> _What to produce_
Using the data below, gather each line that includes the word "above".

> _Provided records_
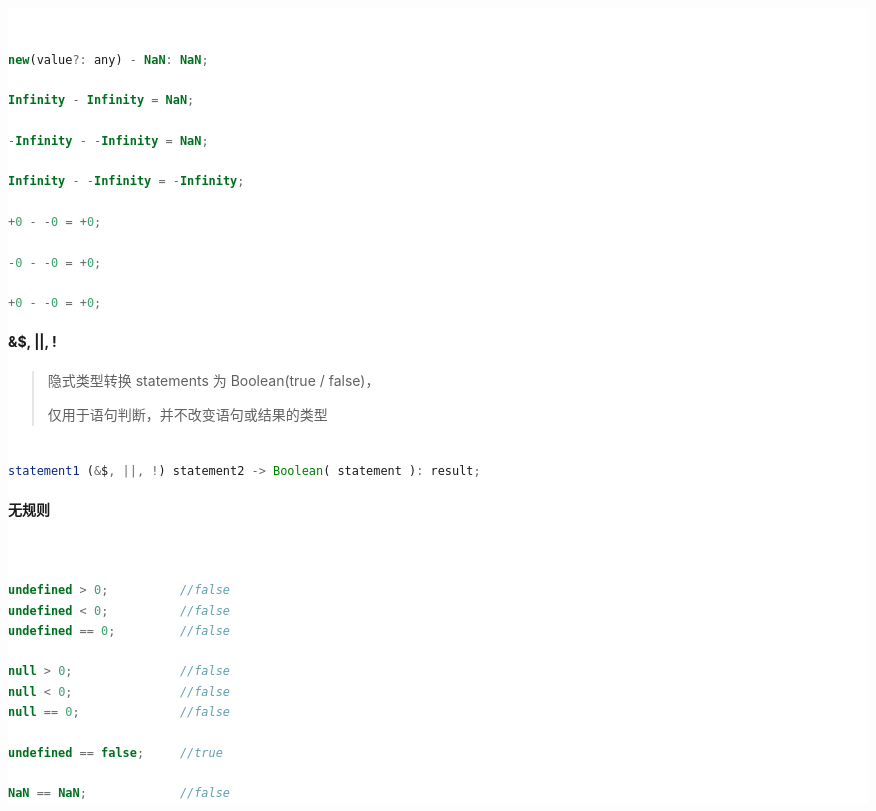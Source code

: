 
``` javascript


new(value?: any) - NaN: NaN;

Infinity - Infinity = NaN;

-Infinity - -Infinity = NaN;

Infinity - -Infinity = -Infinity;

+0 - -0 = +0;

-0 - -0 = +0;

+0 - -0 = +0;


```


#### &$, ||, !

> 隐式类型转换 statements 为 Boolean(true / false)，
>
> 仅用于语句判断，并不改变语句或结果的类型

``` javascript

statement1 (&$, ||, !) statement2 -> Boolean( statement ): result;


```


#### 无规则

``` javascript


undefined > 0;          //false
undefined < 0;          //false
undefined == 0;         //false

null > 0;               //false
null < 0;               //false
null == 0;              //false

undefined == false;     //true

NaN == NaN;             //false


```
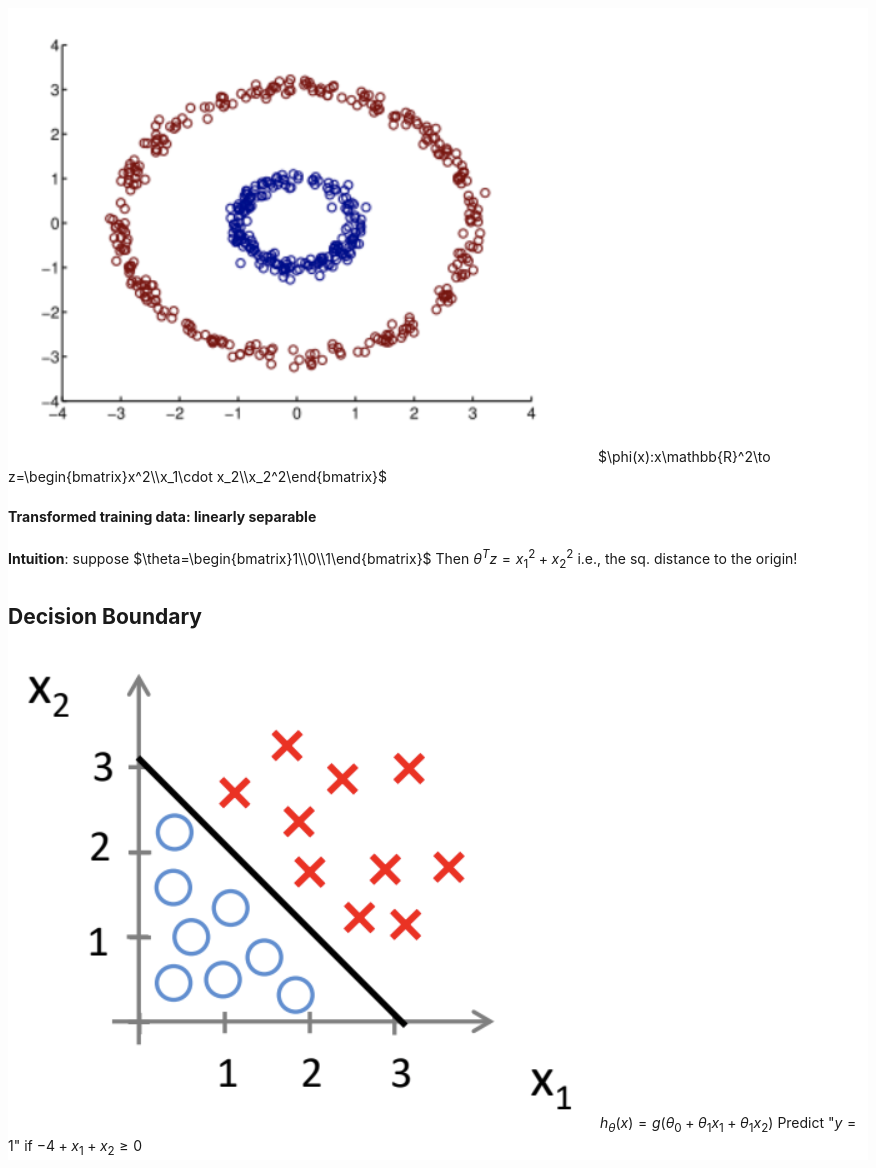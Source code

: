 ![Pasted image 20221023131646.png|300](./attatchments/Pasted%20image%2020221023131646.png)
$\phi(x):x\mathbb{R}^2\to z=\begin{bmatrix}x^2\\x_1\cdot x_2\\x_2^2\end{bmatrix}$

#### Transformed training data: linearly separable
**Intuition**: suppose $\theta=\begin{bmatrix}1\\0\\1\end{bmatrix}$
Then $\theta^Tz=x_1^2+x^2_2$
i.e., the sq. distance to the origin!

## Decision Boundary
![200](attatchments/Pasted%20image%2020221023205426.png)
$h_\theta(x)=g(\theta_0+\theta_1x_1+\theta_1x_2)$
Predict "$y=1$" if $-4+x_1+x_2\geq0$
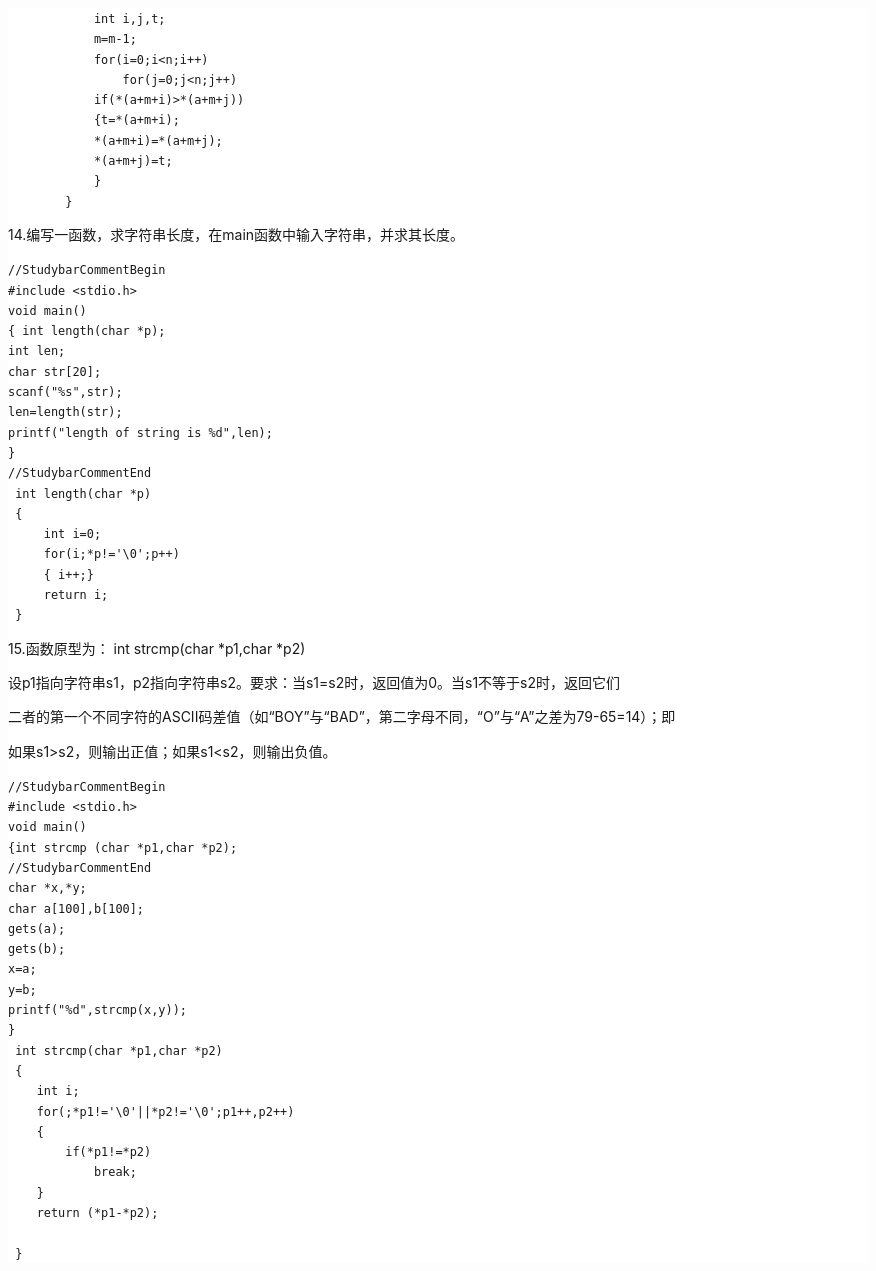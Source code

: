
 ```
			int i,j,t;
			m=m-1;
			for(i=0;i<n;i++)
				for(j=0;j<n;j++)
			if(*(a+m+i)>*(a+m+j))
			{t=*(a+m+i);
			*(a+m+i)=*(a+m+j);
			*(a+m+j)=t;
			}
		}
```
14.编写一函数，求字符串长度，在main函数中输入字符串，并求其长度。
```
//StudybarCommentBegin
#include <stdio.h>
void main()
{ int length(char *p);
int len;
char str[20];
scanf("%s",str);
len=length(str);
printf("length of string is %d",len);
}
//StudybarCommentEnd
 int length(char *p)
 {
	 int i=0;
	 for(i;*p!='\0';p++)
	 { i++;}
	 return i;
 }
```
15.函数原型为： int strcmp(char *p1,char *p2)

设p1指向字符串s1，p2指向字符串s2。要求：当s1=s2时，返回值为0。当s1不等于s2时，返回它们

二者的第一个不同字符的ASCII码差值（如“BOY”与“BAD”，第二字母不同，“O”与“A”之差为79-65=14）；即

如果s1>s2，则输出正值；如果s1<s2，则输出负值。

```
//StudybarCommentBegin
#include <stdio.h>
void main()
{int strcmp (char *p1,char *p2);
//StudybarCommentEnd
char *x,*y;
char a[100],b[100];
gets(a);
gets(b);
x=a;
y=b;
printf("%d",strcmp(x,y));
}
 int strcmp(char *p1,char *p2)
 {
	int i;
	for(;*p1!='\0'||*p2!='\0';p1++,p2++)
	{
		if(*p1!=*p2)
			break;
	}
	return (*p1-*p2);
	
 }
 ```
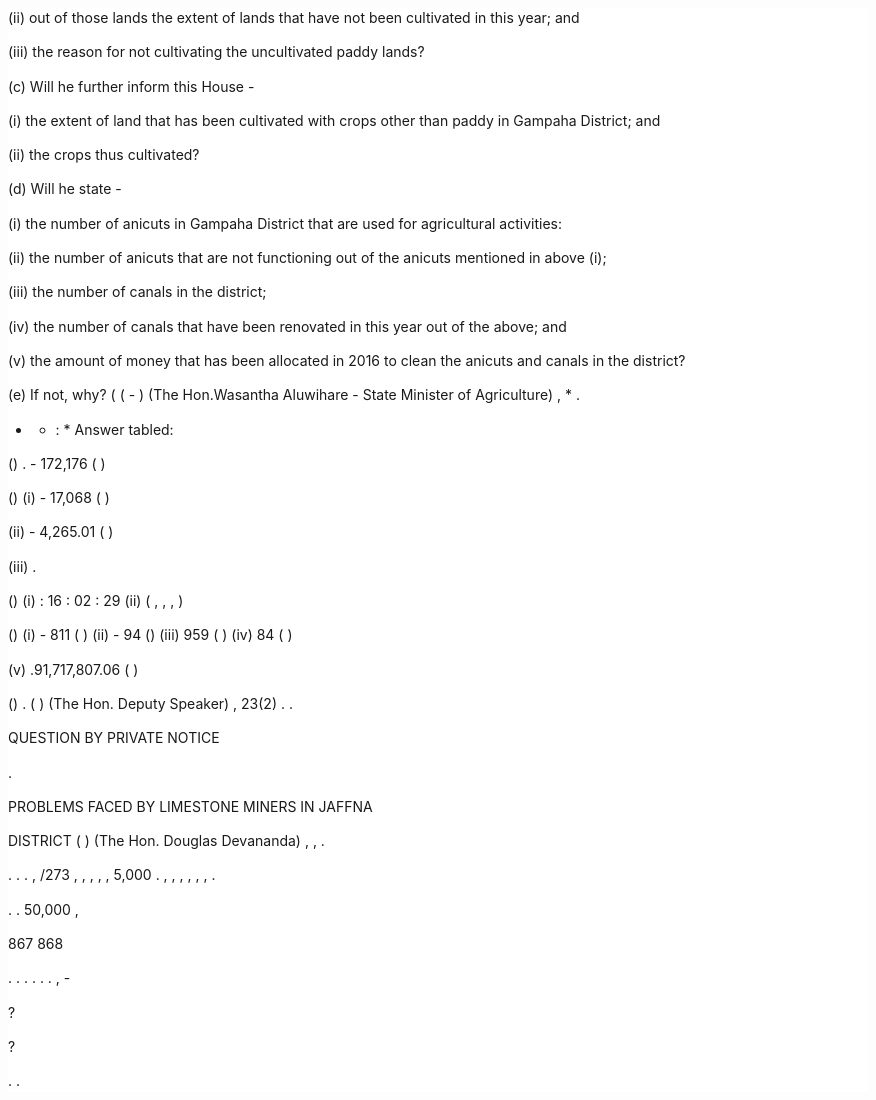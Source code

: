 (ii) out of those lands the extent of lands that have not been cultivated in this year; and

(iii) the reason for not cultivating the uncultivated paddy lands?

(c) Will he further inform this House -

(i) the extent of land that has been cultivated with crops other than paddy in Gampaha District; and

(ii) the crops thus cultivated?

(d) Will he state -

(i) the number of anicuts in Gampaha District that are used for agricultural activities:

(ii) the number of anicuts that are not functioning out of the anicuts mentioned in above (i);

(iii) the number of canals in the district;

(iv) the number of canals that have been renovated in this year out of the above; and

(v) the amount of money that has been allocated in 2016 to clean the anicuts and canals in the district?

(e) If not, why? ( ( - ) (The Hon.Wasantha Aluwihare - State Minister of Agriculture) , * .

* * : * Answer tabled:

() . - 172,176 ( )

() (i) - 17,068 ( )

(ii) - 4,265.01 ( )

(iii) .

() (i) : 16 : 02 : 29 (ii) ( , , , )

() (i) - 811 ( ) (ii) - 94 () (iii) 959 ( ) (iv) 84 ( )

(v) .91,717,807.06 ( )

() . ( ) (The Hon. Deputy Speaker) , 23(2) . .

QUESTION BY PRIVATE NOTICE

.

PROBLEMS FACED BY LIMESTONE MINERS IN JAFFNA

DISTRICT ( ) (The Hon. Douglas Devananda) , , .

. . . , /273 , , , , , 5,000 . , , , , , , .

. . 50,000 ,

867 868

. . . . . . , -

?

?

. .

> _Answer to this task_
(ii) the number of anicuts that are not functioning out of the anicuts mentioned in above (i);
(iv) the number of canals that have been renovated in this year out of the above; and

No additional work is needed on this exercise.